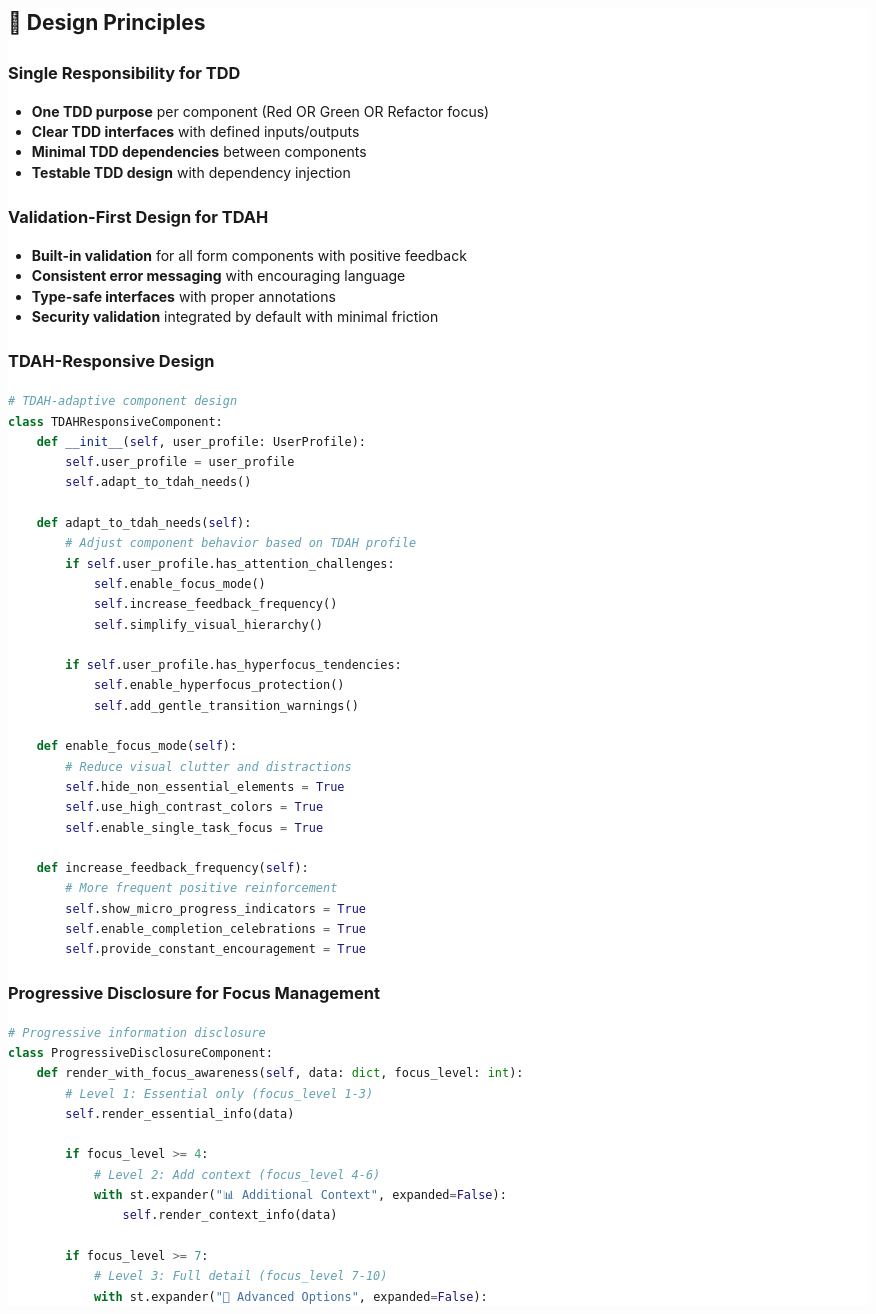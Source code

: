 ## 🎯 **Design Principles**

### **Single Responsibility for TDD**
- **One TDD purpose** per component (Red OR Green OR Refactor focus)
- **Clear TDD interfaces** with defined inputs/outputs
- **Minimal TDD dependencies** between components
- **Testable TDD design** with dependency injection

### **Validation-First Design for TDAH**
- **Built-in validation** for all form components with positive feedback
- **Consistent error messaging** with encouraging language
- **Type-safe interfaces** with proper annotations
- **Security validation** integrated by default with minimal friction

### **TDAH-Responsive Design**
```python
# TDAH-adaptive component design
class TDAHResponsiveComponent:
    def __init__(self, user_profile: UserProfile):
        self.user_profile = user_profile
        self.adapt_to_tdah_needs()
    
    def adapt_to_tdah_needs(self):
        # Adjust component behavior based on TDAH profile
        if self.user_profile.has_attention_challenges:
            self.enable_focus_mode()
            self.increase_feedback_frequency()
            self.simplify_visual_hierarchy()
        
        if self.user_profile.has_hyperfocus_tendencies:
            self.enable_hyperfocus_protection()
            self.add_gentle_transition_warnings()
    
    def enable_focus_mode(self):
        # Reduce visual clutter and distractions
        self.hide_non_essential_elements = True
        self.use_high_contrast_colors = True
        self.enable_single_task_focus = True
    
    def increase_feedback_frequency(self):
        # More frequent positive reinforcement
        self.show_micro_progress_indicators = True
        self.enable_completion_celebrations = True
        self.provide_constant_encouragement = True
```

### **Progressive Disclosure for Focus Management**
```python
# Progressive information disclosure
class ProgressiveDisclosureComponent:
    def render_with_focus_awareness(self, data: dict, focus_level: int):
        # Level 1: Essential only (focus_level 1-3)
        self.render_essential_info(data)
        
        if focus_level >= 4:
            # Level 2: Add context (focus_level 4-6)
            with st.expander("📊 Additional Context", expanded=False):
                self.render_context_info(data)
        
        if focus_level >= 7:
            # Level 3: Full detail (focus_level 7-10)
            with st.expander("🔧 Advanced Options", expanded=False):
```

○ ○ ○ ○ ○

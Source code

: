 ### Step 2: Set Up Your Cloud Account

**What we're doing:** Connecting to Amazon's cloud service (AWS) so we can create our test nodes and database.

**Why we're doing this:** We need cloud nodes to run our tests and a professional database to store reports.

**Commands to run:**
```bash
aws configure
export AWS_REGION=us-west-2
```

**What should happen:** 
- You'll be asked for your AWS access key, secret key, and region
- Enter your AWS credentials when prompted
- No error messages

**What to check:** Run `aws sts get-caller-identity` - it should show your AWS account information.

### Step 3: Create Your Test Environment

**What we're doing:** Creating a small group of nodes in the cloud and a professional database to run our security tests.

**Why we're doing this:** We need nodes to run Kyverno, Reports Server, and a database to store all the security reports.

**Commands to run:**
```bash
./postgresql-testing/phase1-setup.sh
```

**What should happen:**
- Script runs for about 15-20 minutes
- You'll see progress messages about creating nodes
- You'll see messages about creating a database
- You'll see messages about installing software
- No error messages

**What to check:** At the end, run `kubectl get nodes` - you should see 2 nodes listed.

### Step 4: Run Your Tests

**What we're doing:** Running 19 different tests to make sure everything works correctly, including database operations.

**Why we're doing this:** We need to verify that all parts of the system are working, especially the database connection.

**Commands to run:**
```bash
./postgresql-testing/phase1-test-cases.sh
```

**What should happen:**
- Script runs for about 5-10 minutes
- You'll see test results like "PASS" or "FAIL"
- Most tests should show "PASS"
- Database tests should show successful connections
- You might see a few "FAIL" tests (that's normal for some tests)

○ ○ ○ ○ ○

What you need to do => Within the material above, transcribe exactly the lines that run from the line holding "2 nodes listed." through the line holding "- You might".

Solution =>
**What to check:** At the end, run `kubectl get nodes` - you should see 2 nodes listed.

### Step 4: Run Your Tests

**What we're doing:** Running 19 different tests to make sure everything works correctly, including database operations.

**Why we're doing this:** We need to verify that all parts of the system are working, especially the database connection.

**Commands to run:**
```bash
./postgresql-testing/phase1-test-cases.sh
```

**What should happen:**
- Script runs for about 5-10 minutes
- You'll see test results like "PASS" or "FAIL"
- Most tests should show "PASS"
- Database tests should show successful connections
- You might see a few "FAIL" tests (that's normal for some tests)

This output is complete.